We then add dye to the sample, put it back into the thermalcycler and increase the temperature to the denaturing temperature of the short (100bp) strands. We take out this sample, put this into the flourimeter, and measure the “loss of concentration” of the dye. The amount of loss equals the amount of that specific mutation in our whole sample. Then we put it back into the thermalcycler at the denaturing temp for the 200bp sample and calculate the loss of concentration here, etc. By doing this, we can determine the amount of each mutation present in the sample and thus determine not only if a patient has evidence of Pancreatic Cancer, but which mutation is causing it.
Theory behind the process: when each mutation (m1, m2, and m3) are amplified, the length of the strands of the amplified DNA will be different depending on which mutation was amplified.
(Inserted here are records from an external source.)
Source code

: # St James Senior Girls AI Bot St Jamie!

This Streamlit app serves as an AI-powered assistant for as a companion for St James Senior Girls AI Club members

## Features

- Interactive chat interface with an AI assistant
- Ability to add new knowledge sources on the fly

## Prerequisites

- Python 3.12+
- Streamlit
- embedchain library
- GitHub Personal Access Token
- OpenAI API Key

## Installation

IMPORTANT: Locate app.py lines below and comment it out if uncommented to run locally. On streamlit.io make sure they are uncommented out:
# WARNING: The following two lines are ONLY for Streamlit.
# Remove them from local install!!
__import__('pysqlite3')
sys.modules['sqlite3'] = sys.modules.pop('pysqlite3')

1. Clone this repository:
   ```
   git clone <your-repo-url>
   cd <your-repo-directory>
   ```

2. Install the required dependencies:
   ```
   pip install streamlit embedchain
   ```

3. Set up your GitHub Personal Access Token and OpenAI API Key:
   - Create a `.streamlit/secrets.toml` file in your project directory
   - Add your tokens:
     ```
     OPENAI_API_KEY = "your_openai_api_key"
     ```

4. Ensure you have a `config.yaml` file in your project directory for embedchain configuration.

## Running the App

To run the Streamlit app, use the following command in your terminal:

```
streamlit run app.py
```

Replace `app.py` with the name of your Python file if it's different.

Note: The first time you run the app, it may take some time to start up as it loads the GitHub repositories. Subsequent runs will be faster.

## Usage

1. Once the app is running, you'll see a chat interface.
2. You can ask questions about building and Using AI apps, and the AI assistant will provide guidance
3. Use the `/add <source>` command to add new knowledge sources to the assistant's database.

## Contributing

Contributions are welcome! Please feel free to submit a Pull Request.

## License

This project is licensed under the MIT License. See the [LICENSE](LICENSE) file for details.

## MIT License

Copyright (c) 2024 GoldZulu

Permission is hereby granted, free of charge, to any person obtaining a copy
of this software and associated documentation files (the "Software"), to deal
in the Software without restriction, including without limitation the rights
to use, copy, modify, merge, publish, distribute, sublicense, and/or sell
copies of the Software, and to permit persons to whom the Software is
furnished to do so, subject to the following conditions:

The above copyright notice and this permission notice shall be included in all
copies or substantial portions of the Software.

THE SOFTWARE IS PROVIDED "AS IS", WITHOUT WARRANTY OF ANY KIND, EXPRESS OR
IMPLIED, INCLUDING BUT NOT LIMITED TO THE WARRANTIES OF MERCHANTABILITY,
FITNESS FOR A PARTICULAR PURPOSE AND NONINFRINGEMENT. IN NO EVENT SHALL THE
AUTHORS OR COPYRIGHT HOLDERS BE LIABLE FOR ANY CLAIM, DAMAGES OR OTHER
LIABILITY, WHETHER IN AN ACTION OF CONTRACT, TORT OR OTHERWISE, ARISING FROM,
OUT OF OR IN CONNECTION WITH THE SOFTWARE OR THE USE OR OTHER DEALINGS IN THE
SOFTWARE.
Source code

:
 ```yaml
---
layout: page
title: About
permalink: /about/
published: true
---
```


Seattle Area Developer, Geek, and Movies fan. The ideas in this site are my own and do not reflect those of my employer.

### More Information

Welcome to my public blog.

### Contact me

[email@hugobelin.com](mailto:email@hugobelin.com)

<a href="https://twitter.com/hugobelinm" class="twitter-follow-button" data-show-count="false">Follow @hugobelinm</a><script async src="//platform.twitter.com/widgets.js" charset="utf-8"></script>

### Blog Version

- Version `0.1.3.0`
For example, if M1 is amplified, the DNA strands will be relatively short (100bp), if M2 is amplified, the DNA strands will be 200bp, and if M3 is amplified, the DNA strands will be 300bp. The shorter DNA strands are more unstable and will denature at lower temperatures. If we begin with a green concentration that is 100%, then test samples that have been denatured at each of the various temperatures, the loss of concentration of the green will be the amount of that mutation present in the whole sample.